One ongoing effort—that continues today—is support of
Track II, or nonofficial diplomacy, often centered on promoting
dialogue between and among policymakers who can influence events
and diffuse tensions. The foundation also continues an emphasis
on creating national and international linkages between scholars
and policymakers—through conferences organized by the Aspen
Institute11 and others—as well
as with political and military leaders in order to keep lines of
communication open and to infuse the development of policy with
knowledge gained from thoughtful, rigorous research and study.
In
1999, the Corporation expanded its interest in international peace
and security to include some of the most pressing new challenges
on this agenda, including the post-Cold-War rise of national self-determination,
the promise and peril of competition over fresh water, and misuse
of advances in biological science. Through more than 70 grants to
scholars and experts over a three-year period, the Corporation advanced
understanding of the still-critical role of nationalism and its
political expression through national self-determination in affecting
the course of war and peace at the dawn of a new century. And building
on recommendations in Preventing Deadly Conflict, the 1997 final
report of the Carnegie Commission on Preventing Deadly Conflict,
efforts were made to widen the range of disciplinary expertise brought
to bear on a host of international water challenges, from Southern
Africa to South Asia. Building on earlier unofficial negotiations
on water between India and Bangladesh, Corporation-supported working
groups in the subcontinent promoted technical solutions to regional
problems while fostering cooperative relations among neighboring
countries. New and poorly understood security threats in the biological
realm became the focus of another new Corporation initiative that
built upon decades of work in the nuclear non-proliferation field.
In
recent years, continuing in the Corporation’s tradition of
choosing to address complex, difficult and timely issues affecting
our national life, we have undertaken several major initiatives,
including Schools for a New Society (SNS), a long-term,
$60 million initiative aimed at redesigning American high schools,
initially in seven cities across the U.S., by involving educators,
parents, community leaders and businesses in creating schools that
will prepare all students to participate in a knowledge-based economy.
This is a five-year commitment on the part of the Corporation, with
the participation of the Bill & Melinda Gates Foundation, that
focuses on reforming whole school systems in these cities—not
just individual schools—so that a high-quality education and
equitable resources are available to all students.
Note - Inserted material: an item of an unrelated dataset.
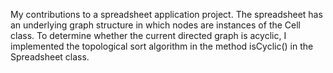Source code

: My contributions to a spreadsheet application project. The spreadsheet has an underlying graph structure in which nodes are instances of the Cell class. To determine whether the current directed graph is acyclic, I implemented the topological sort algorithm in the method isCyclic() in the Spreadsheet class.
Because of the
scope of this undertaking and the fact that we are still in the
early years of implementation, an in-depth evaluation of results
is probably some time away. However, there are some early—and
rewarding—indicators of success. For example, one SNS site
reports data suggesting its redesign efforts have contributed to
a decrease in the percentage of dropouts and an increase in the
percentage of students graduating.
In
New York City, which educates more public school students than any
other urban district in America and more than a majority of the
states—the system includes nearly 1,100,000 students; over
300,000 of them attending high school—the Corporation, in
an innovative partnership with the Bill & Melinda Gates Foundation
and the Open Society Institute, is working on a related initiative,
New Century High Schools. Launched in 2000, with an initial
five-year, $30 million investment, the initiative promises effective
high schools for all students and the implementation of small-school
designs.
Both
efforts to improve urban high school systems stem from the Corporation’s
long-standing, deeply held and unswerving commitment to public education.
In 1902, Andrew Carnegie said, “Upon no foundation but that
of popular education can man erect the structure of an enduring
civilization.” More than 100 years later, it is clear to me
that Carnegie’s words express an idea—indeed, a mandate—that
is as current and critical an imperative as any other effort we
are engaged in today that aims to strengthen our society and prepare
our democracy for the great challenges of the future.
Another
initiative, Teachers for a New Era (TNE), is encouraging
bold reforms in current teacher education models; it will provide
matching grants up to $5 million for a period of five years to selected
institutions and focuses on three design principles:
•
Research evidence must ultimately demonstrate whether children
have experienced learning gains as a result of the work of teachers
who are graduates of the teacher-preparation program.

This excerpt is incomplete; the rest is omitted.